**ASSIGNMENT:**
From the records below, pull each line that has "issues".
============
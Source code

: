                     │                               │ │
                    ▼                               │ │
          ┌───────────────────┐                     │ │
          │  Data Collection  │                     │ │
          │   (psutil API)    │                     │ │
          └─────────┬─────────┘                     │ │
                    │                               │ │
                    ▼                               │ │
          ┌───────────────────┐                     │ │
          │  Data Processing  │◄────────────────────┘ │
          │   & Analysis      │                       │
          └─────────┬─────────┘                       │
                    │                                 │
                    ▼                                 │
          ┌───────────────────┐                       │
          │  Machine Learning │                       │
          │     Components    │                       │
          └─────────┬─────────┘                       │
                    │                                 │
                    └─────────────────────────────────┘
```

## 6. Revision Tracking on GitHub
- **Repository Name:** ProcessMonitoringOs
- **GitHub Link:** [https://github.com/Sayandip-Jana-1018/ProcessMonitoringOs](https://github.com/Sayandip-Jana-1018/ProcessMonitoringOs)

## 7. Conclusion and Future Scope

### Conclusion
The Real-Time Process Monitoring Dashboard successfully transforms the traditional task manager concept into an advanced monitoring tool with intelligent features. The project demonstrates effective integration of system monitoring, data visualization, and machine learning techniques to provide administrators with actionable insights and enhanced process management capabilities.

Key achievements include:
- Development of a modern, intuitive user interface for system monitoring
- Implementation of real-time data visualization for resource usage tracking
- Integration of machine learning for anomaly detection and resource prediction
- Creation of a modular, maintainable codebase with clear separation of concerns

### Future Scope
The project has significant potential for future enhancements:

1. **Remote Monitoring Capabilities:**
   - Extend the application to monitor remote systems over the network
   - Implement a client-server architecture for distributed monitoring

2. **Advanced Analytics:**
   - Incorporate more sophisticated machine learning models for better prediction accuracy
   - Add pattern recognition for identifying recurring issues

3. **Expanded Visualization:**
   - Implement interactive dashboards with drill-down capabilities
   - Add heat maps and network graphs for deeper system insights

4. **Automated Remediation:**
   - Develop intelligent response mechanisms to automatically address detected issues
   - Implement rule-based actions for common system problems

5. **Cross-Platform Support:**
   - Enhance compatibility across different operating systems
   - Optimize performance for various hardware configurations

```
============
**REPLY TO THE TASK:**
   - Add pattern recognition for identifying recurring issues
   - Develop intelligent response mechanisms to automatically address detected issues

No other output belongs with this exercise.